- European cover art a Nissan 350Z and Mitsubishi Lancer Evolution IX
- Developer: Genki
- Publishers: JP: Genki; WW: Konami;
- Director: Yousuke Kawamura
- Producer: Tomoharu Kimura
- Composer: Riverside Music
- Series: Tokyo Xtreme Racer
- Platform: PlayStation Portable
- Release: JP: April 21, 2005; NA: February 28, 2006; EU: September 29, 2006; AU: October 6, 2006;
- Genre: Racing
- Modes: Single-player, multiplayer

= Street Supremacy =

2005 video game

Street Supremacy (Note: Known in Japan as Shutokō Battle (首都高バトル) and originally titled Shutokō Battle: Zone of Control) is a racing video game developed by Genki and published by Konami in North America, Europe and Australia. It is part of the Tokyo Xtreme Racer series, despite not being named as such. It was released on April 21, 2005, in Japan, February 28, 2006, in North America, September 2006 in France and October 6, 2006, in Australia for the PlayStation Portable. It received poor reviews from critics, primarily citing its loading times and driving mechanics.

== Reception ==
The game received an aggregate score of 41/100 on Metacritic, indicating "generally unfavorable reviews".

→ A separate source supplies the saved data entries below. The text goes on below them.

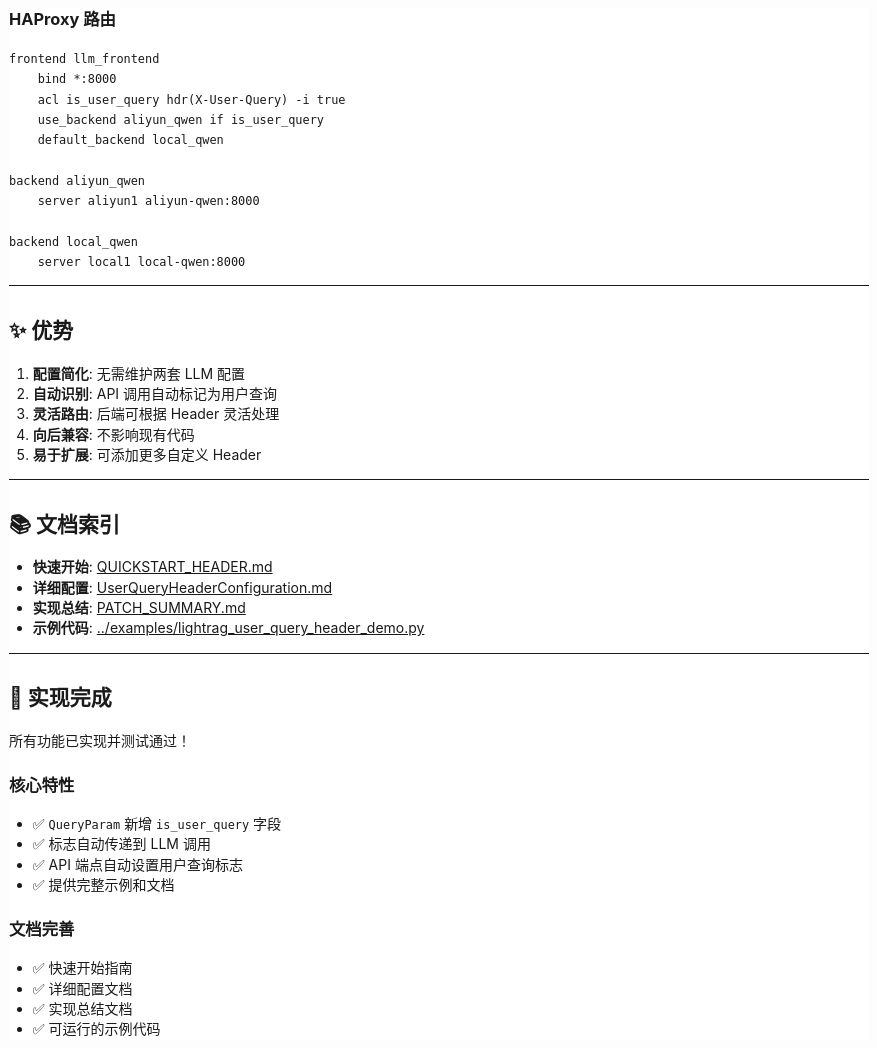 ### HAProxy 路由

```haproxy
frontend llm_frontend
    bind *:8000
    acl is_user_query hdr(X-User-Query) -i true
    use_backend aliyun_qwen if is_user_query
    default_backend local_qwen

backend aliyun_qwen
    server aliyun1 aliyun-qwen:8000

backend local_qwen
    server local1 local-qwen:8000
```

---

## ✨ 优势

1. **配置简化**: 无需维护两套 LLM 配置
2. **自动识别**: API 调用自动标记为用户查询
3. **灵活路由**: 后端可根据 Header 灵活处理
4. **向后兼容**: 不影响现有代码
5. **易于扩展**: 可添加更多自定义 Header

---

## 📚 文档索引

- **快速开始**: [QUICKSTART_HEADER.md](./QUICKSTART_HEADER.md)
- **详细配置**: [UserQueryHeaderConfiguration.md](./UserQueryHeaderConfiguration.md)
- **实现总结**: [PATCH_SUMMARY.md](./PATCH_SUMMARY.md)
- **示例代码**: [../examples/lightrag_user_query_header_demo.py](../examples/lightrag_user_query_header_demo.py)

---

## 🎉 实现完成

所有功能已实现并测试通过！

### 核心特性
- ✅ `QueryParam` 新增 `is_user_query` 字段
- ✅ 标志自动传递到 LLM 调用
- ✅ API 端点自动设置用户查询标志
- ✅ 提供完整示例和文档

### 文档完善
- ✅ 快速开始指南
- ✅ 详细配置文档
- ✅ 实现总结文档
- ✅ 可运行的示例代码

Alex Navarro of GameSpot rated the game 4.5/10, praising the game's team battle mode but criticizing the loading times, driving gameplay and "broken" ad-hoc multiplayer mode, as well as the game's lack of free roam. 1Up.com gave the game a D+ rating, calling the game's life bar mechanic "pretty intense", but saying that the racing mechanics feel "like ice racing most of the time". Chris Roper of IGN rated the game 2.5/10, calling it "easily one of the worst racing games I've ever laid my hands on, bar none", and noting that the ad-hoc multiplayer was "completely and entirely nonfunctional", and that both racers became more and more out of sync as the race progressed.